Alan Turing proposed a test inspired by a party game known as the 'Imitation Game', in which a man and a woman go into separate rooms, and guests try to tell them apart by writing a series of questions and reading the typewritten answers the man and the woman send back.

This activity involves students writing a series of questions for online 'robots'.

Preparation

Make sure the two websites listed below are working OK before you go into the lesson. Also do some research on Alan Turing if you plan to get students to use google to find information about him.

Procedure

  • Ask your students the following questions in open class:
    • Do you think a computer will be invented that can interact with a human without the human realising that it’s a computer?
    • How well do you think computers cope now with language?
    • Have you ever used a translation tool? Have you found it useful/ accurate? Has the translation been good enough to use?
  • Ask your students whether they have ever heard of Alan Turing. Say that they are going to do a computer based activity and that their first task is to use the internet to find out who Alan Turing is and what the following have in connection with him.
    • The Enigma Code (he cracked it)
    • poisoned apple (he killed himself with one)
    • Gordon Brown  (he reclassified him as a war hero in 2009)
    • Steve Jobs (it’s rumoured that the Apple logo was created as a tribute to Alan Turing but Steve Jobs denies this)
    • The Turing Test (he proposed that we should not ask whether machines are intelligent, or can think, but whether they can act like a person).
  • Then in preparation for the computer based activity ask students to work in pairs or groups (the same pairs or groups as they will work on the computers) and think of five questions they would ask the computer to find out if there was a human answering them or whether the answers were coming from a robot/the computer. The only rule is they are not allowed to ask whether the 'person' is a robot/computer.
  • Monitor as students work to help them to formulate their ideas and questions.

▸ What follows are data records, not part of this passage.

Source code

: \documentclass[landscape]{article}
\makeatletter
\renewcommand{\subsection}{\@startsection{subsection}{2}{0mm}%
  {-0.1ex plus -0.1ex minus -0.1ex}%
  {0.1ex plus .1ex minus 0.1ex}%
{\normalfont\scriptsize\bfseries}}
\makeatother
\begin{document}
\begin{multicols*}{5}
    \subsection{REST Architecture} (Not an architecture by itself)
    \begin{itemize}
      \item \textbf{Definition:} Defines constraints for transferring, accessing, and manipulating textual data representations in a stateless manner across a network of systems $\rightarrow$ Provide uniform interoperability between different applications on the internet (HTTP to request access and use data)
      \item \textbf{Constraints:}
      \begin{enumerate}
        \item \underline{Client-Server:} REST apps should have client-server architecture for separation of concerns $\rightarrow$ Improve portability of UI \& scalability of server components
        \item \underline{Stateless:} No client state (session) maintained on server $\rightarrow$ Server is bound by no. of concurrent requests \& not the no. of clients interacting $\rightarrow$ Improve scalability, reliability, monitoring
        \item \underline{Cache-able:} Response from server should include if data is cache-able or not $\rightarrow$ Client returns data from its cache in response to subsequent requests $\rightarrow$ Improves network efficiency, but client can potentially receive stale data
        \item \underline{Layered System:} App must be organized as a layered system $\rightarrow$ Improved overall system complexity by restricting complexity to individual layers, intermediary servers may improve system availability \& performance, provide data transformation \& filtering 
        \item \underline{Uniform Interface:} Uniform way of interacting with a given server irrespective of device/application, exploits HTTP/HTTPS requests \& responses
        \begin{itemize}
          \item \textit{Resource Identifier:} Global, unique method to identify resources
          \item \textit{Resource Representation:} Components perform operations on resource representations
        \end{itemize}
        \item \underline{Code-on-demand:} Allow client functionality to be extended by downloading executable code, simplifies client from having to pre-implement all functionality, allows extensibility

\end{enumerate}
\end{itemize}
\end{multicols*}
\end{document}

Take note of any problems areas such as question formation, phrases and vocabulary and spend some time going through these as a whole class so that students learn new language from others in the class and begin the computer task with correct questions.
  • Then ask students to work alone and to speculate what the answer is going to be. Again go through any problem areas. For me this is the most important point of the lesson as this is where fluency practice can be used as an opportunity for students to learn new language, understand why they make the mistakes they do and improve both accuracy and fluency.
  • Students then follow this link: http://alice.pandorabots.com and http://www.cooldictionary.com/splotchy.mpl and start their chat with the person/robot. They note the answers to the five questions and then carry on the conversation wherever it takes them after that. Students always enjoy talking to the robot and so you just need to set a time limit and allow them to carry on until the time is up. The robot will often use quite sophisticated language so help where possible and ask students to note any words or phrases for later class use.
  • After the activity ask students to share their experiences talking to Alice and Splotchy and see how convincing the robot (or 'bot') was. Were there any questions it coped well with? Anything it couldn’t cope with at all? What strategies did the robot use to deal with questions it maybe didn’t understand? What happened if the students didn’t get the English correct in their questions or responses?
  • To finish off, go through the Alan Turing questions. Do you agree with Turing that whether a machine can produce the same results as a human is more important than whether it is intelligent? Should computers have 'rights'?